**What is expected**
Reproduce the full listing exactly.

**Materials provided**
########

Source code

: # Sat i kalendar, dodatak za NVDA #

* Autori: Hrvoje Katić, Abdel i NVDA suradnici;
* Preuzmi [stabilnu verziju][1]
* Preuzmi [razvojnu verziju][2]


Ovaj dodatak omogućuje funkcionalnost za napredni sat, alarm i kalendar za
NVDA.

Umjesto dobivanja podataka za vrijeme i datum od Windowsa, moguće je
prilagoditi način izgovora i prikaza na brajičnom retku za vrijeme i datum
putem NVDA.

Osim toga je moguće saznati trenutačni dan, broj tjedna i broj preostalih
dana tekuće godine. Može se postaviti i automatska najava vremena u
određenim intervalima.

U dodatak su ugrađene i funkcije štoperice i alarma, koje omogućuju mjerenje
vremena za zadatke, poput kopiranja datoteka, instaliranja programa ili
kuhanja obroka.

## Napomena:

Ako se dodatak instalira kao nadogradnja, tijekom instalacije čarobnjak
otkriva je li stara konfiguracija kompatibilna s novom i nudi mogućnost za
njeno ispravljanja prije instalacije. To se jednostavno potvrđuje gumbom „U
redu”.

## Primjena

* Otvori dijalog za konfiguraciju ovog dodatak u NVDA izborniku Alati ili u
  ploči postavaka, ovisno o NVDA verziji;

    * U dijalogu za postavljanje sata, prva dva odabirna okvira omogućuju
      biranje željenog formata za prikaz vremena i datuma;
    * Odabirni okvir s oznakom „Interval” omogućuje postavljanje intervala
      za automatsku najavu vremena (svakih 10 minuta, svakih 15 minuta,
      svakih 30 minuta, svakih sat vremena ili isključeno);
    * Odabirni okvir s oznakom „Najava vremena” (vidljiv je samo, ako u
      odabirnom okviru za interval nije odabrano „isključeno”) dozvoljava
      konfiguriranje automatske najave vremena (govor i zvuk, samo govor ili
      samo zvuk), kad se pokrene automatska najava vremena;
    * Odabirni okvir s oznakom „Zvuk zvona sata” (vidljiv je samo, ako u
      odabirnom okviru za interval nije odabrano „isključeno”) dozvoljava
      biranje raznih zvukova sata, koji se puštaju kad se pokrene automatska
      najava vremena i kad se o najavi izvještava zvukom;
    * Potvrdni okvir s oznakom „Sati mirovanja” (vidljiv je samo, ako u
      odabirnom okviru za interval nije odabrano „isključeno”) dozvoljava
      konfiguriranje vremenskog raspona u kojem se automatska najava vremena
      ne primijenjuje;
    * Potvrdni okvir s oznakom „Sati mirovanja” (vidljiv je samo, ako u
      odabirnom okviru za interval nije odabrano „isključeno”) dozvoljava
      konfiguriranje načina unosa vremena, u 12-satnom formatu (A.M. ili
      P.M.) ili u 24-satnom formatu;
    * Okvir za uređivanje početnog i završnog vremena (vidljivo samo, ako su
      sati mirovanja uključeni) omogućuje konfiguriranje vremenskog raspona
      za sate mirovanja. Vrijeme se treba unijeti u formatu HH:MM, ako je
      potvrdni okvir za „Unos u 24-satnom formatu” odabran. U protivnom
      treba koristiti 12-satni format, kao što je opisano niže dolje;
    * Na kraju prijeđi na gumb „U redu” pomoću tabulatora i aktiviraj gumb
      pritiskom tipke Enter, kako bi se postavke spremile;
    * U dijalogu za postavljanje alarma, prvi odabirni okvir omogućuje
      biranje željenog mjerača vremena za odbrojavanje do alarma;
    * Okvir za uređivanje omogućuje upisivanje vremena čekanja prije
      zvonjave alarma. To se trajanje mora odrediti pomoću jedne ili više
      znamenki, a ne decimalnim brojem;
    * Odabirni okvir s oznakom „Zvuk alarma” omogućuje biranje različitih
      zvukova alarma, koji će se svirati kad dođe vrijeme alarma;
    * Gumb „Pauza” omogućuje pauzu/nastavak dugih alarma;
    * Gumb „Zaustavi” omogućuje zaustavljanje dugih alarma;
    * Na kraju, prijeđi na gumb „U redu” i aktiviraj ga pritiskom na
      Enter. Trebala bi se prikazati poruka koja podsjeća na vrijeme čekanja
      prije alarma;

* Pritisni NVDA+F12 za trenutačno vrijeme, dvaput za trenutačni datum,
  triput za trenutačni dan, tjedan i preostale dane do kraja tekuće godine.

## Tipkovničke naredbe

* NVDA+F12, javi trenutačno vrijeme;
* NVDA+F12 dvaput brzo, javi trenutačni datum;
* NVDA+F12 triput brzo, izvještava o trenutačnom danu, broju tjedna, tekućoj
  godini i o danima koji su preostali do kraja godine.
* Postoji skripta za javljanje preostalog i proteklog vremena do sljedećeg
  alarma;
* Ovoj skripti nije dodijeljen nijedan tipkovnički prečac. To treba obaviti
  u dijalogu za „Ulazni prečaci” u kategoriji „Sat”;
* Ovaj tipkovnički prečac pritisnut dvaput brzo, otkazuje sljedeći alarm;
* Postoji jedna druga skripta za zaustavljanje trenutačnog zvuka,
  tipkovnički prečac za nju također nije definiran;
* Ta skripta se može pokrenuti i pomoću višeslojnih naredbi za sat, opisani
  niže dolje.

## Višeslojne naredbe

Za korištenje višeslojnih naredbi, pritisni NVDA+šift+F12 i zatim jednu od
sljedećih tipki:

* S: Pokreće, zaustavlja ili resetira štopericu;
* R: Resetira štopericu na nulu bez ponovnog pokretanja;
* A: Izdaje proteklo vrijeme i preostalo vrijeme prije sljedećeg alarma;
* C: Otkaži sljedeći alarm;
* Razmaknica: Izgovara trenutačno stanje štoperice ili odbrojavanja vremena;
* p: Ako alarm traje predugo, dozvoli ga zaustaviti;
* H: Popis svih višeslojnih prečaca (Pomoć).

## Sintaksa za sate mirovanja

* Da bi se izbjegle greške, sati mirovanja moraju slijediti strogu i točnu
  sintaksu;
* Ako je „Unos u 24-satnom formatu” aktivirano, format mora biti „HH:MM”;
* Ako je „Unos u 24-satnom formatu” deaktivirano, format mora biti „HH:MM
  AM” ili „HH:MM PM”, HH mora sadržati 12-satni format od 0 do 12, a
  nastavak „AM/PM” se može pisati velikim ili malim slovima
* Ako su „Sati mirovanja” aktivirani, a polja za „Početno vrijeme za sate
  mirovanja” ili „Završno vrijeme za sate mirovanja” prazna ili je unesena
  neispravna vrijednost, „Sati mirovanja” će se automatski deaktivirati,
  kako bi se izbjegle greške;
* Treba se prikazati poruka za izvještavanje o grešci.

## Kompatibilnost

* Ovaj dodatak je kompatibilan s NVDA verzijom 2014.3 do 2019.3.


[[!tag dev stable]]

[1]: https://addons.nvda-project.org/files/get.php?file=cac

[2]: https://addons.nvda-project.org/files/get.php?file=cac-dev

########

**Task response**
Source code

: # Sat i kalendar, dodatak za NVDA #

* Autori: Hrvoje Katić, Abdel i NVDA suradnici;
* Preuzmi [stabilnu verziju][1]
* Preuzmi [razvojnu verziju][2]


Ovaj dodatak omogućuje funkcionalnost za napredni sat, alarm i kalendar za
NVDA.

Umjesto dobivanja podataka za vrijeme i datum od Windowsa, moguće je
prilagoditi način izgovora i prikaza na brajičnom retku za vrijeme i datum
putem NVDA.

Osim toga je moguće saznati trenutačni dan, broj tjedna i broj preostalih
dana tekuće godine. Može se postaviti i automatska najava vremena u
određenim intervalima.

U dodatak su ugrađene i funkcije štoperice i alarma, koje omogućuju mjerenje
vremena za zadatke, poput kopiranja datoteka, instaliranja programa ili
kuhanja obroka.

## Napomena:

Ako se dodatak instalira kao nadogradnja, tijekom instalacije čarobnjak
otkriva je li stara konfiguracija kompatibilna s novom i nudi mogućnost za
njeno ispravljanja prije instalacije. To se jednostavno potvrđuje gumbom „U
redu”.

## Primjena

* Otvori dijalog za konfiguraciju ovog dodatak u NVDA izborniku Alati ili u
  ploči postavaka, ovisno o NVDA verziji;

    * U dijalogu za postavljanje sata, prva dva odabirna okvira omogućuju
      biranje željenog formata za prikaz vremena i datuma;
    * Odabirni okvir s oznakom „Interval” omogućuje postavljanje intervala
      za automatsku najavu vremena (svakih 10 minuta, svakih 15 minuta,
      svakih 30 minuta, svakih sat vremena ili isključeno);
    * Odabirni okvir s oznakom „Najava vremena” (vidljiv je samo, ako u
      odabirnom okviru za interval nije odabrano „isključeno”) dozvoljava
      konfiguriranje automatske najave vremena (govor i zvuk, samo govor ili
      samo zvuk), kad se pokrene automatska najava vremena;
    * Odabirni okvir s oznakom „Zvuk zvona sata” (vidljiv je samo, ako u
      odabirnom okviru za interval nije odabrano „isključeno”) dozvoljava
      biranje raznih zvukova sata, koji se puštaju kad se pokrene automatska
      najava vremena i kad se o najavi izvještava zvukom;
    * Potvrdni okvir s oznakom „Sati mirovanja” (vidljiv je samo, ako u
      odabirnom okviru za interval nije odabrano „isključeno”) dozvoljava
      konfiguriranje vremenskog raspona u kojem se automatska najava vremena
      ne primijenjuje;
    * Potvrdni okvir s oznakom „Sati mirovanja” (vidljiv je samo, ako u
      odabirnom okviru za interval nije odabrano „isključeno”) dozvoljava
      konfiguriranje načina unosa vremena, u 12-satnom formatu (A.M. ili
      P.M.) ili u 24-satnom formatu;
    * Okvir za uređivanje početnog i završnog vremena (vidljivo samo, ako su
      sati mirovanja uključeni) omogućuje konfiguriranje vremenskog raspona
      za sate mirovanja. Vrijeme se treba unijeti u formatu HH:MM, ako je
      potvrdni okvir za „Unos u 24-satnom formatu” odabran. U protivnom
      treba koristiti 12-satni format, kao što je opisano niže dolje;
    * Na kraju prijeđi na gumb „U redu” pomoću tabulatora i aktiviraj gumb
      pritiskom tipke Enter, kako bi se postavke spremile;
    * U dijalogu za postavljanje alarma, prvi odabirni okvir omogućuje
      biranje željenog mjerača vremena za odbrojavanje do alarma;
    * Okvir za uređivanje omogućuje upisivanje vremena čekanja prije
      zvonjave alarma. To se trajanje mora odrediti pomoću jedne ili više
      znamenki, a ne decimalnim brojem;
    * Odabirni okvir s oznakom „Zvuk alarma” omogućuje biranje različitih
      zvukova alarma, koji će se svirati kad dođe vrijeme alarma;
    * Gumb „Pauza” omogućuje pauzu/nastavak dugih alarma;
    * Gumb „Zaustavi” omogućuje zaustavljanje dugih alarma;
    * Na kraju, prijeđi na gumb „U redu” i aktiviraj ga pritiskom na
      Enter. Trebala bi se prikazati poruka koja podsjeća na vrijeme čekanja
      prije alarma;

* Pritisni NVDA+F12 za trenutačno vrijeme, dvaput za trenutačni datum,
  triput za trenutačni dan, tjedan i preostale dane do kraja tekuće godine.

## Tipkovničke naredbe

* NVDA+F12, javi trenutačno vrijeme;
* NVDA+F12 dvaput brzo, javi trenutačni datum;
* NVDA+F12 triput brzo, izvještava o trenutačnom danu, broju tjedna, tekućoj
  godini i o danima koji su preostali do kraja godine.
* Postoji skripta za javljanje preostalog i proteklog vremena do sljedećeg
  alarma;
* Ovoj skripti nije dodijeljen nijedan tipkovnički prečac. To treba obaviti
  u dijalogu za „Ulazni prečaci” u kategoriji „Sat”;
* Ovaj tipkovnički prečac pritisnut dvaput brzo, otkazuje sljedeći alarm;
* Postoji jedna druga skripta za zaustavljanje trenutačnog zvuka,
  tipkovnički prečac za nju također nije definiran;
* Ta skripta se može pokrenuti i pomoću višeslojnih naredbi za sat, opisani
  niže dolje.

## Višeslojne naredbe

Za korištenje višeslojnih naredbi, pritisni NVDA+šift+F12 i zatim jednu od
sljedećih tipki:

* S: Pokreće, zaustavlja ili resetira štopericu;
* R: Resetira štopericu na nulu bez ponovnog pokretanja;
* A: Izdaje proteklo vrijeme i preostalo vrijeme prije sljedećeg alarma;
* C: Otkaži sljedeći alarm;
* Razmaknica: Izgovara trenutačno stanje štoperice ili odbrojavanja vremena;
* p: Ako alarm traje predugo, dozvoli ga zaustaviti;
* H: Popis svih višeslojnih prečaca (Pomoć).

## Sintaksa za sate mirovanja

* Da bi se izbjegle greške, sati mirovanja moraju slijediti strogu i točnu
  sintaksu;
* Ako je „Unos u 24-satnom formatu” aktivirano, format mora biti „HH:MM”;
* Ako je „Unos u 24-satnom formatu” deaktivirano, format mora biti „HH:MM
  AM” ili „HH:MM PM”, HH mora sadržati 12-satni format od 0 do 12, a
  nastavak „AM/PM” se može pisati velikim ili malim slovima
* Ako su „Sati mirovanja” aktivirani, a polja za „Početno vrijeme za sate
  mirovanja” ili „Završno vrijeme za sate mirovanja” prazna ili je unesena
  neispravna vrijednost, „Sati mirovanja” će se automatski deaktivirati,
  kako bi se izbjegle greške;
* Treba se prikazati poruka za izvještavanje o grešci.

## Kompatibilnost

* Ovaj dodatak je kompatibilan s NVDA verzijom 2014.3 do 2019.3.


[[!tag dev stable]]

[1]: https://addons.nvda-project.org/files/get.php?file=cac

[2]: https://addons.nvda-project.org/files/get.php?file=cac-dev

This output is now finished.